**AVAILABLE DATA:**

__________

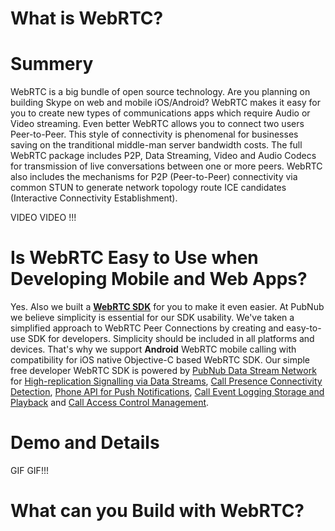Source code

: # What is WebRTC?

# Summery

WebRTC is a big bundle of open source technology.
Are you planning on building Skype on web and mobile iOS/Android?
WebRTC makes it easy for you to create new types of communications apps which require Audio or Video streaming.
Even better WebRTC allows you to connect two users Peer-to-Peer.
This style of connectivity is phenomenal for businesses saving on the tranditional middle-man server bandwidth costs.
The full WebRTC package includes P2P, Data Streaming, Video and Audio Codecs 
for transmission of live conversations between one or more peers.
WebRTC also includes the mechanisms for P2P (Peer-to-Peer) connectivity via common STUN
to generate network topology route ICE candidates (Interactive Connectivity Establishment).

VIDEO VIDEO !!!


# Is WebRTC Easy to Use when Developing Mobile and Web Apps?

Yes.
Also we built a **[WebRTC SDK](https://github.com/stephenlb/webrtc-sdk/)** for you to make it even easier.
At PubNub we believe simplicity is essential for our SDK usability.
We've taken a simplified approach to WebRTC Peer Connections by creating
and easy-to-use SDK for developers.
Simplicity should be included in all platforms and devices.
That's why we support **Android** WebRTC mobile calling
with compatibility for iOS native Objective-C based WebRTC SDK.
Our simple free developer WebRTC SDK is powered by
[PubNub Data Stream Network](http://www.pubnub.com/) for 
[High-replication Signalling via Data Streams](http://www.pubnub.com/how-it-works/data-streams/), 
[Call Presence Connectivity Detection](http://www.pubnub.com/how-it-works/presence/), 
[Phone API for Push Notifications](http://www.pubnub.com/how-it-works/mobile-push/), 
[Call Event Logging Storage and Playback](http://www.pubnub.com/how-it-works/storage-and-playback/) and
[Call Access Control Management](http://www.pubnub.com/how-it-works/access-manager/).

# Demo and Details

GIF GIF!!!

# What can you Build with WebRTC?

__________

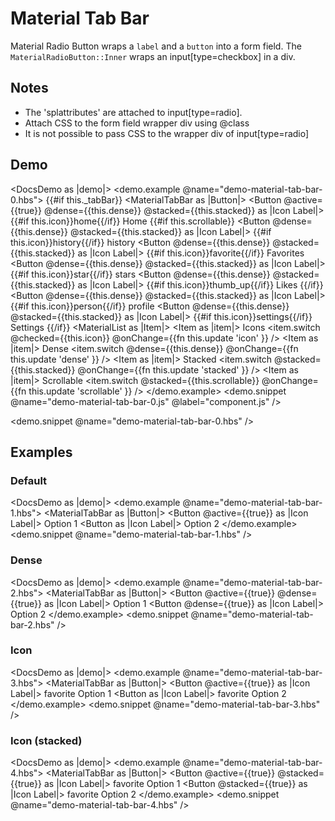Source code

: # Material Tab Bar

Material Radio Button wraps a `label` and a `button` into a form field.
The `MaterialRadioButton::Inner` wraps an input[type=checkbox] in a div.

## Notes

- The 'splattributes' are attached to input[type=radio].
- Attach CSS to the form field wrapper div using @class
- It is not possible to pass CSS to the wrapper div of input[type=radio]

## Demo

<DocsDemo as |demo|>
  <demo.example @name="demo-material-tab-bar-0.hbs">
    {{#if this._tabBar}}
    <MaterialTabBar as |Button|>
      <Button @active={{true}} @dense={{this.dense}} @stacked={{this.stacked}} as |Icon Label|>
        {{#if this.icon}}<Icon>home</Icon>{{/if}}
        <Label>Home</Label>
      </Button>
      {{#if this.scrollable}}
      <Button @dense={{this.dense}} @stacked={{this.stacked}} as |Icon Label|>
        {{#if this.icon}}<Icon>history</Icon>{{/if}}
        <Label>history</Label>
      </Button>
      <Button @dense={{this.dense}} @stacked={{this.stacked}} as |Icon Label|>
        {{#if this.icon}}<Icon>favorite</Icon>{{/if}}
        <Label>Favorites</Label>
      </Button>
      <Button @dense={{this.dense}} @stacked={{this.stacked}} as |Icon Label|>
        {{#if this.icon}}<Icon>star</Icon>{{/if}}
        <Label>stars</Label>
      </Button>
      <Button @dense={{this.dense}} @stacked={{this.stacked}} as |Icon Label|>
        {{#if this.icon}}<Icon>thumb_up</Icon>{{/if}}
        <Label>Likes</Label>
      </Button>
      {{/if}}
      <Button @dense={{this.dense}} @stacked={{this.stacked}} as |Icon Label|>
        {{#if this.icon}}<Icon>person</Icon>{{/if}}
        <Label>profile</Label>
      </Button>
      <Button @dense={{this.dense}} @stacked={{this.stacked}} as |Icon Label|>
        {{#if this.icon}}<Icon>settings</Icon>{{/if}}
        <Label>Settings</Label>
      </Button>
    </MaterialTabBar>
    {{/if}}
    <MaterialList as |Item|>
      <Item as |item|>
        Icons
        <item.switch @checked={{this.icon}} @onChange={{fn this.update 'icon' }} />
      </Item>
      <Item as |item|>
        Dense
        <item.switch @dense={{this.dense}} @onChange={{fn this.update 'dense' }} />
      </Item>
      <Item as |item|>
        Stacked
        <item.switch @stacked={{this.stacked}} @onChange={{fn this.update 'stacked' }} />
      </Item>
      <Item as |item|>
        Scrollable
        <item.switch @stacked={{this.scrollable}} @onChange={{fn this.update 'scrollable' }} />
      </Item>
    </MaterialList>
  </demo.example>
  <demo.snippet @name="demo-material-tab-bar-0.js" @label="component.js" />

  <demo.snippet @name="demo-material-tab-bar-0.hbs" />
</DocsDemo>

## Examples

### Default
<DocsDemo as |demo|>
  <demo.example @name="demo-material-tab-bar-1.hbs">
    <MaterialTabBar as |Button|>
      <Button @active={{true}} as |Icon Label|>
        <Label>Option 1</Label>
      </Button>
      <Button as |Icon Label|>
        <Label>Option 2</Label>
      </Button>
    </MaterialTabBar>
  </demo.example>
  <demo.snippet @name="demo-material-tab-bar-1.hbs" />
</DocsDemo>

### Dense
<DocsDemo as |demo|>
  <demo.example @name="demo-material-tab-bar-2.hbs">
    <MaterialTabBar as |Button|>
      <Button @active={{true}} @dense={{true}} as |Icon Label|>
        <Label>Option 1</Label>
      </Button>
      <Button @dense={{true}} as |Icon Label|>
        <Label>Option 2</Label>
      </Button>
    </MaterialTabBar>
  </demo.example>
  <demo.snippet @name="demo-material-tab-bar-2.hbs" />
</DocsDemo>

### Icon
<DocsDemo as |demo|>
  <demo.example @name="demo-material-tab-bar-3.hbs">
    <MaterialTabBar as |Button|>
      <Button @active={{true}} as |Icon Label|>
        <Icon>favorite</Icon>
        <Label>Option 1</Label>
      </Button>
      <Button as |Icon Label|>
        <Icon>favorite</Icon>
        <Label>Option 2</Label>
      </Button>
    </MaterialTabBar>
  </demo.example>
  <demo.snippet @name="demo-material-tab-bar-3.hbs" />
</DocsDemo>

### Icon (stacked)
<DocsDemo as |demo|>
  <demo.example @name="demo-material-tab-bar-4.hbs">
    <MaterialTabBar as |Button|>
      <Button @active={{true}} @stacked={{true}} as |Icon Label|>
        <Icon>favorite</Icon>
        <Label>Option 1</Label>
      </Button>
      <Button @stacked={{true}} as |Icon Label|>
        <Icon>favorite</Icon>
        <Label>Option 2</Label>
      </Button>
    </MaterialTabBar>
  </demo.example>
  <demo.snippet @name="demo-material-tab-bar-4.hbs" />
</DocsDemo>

__________

**YOUR TASK:** Beginning with the line holding "WebRTC also includes" and ending with the line holding "# What can you Build with WebRTC?", write out the stretch of material above exactly; add no further lines.

**WRITTEN ANSWER:**
WebRTC also includes the mechanisms for P2P (Peer-to-Peer) connectivity via common STUN
to generate network topology route ICE candidates (Interactive Connectivity Establishment).

VIDEO VIDEO !!!


# Is WebRTC Easy to Use when Developing Mobile and Web Apps?

Yes.
Also we built a **[WebRTC SDK](https://github.com/stephenlb/webrtc-sdk/)** for you to make it even easier.
At PubNub we believe simplicity is essential for our SDK usability.
We've taken a simplified approach to WebRTC Peer Connections by creating
and easy-to-use SDK for developers.
Simplicity should be included in all platforms and devices.
That's why we support **Android** WebRTC mobile calling
with compatibility for iOS native Objective-C based WebRTC SDK.
Our simple free developer WebRTC SDK is powered by
[PubNub Data Stream Network](http://www.pubnub.com/) for 
[High-replication Signalling via Data Streams](http://www.pubnub.com/how-it-works/data-streams/), 
[Call Presence Connectivity Detection](http://www.pubnub.com/how-it-works/presence/), 
[Phone API for Push Notifications](http://www.pubnub.com/how-it-works/mobile-push/), 
[Call Event Logging Storage and Playback](http://www.pubnub.com/how-it-works/storage-and-playback/) and
[Call Access Control Management](http://www.pubnub.com/how-it-works/access-manager/).

# Demo and Details

GIF GIF!!!

# What can you Build with WebRTC?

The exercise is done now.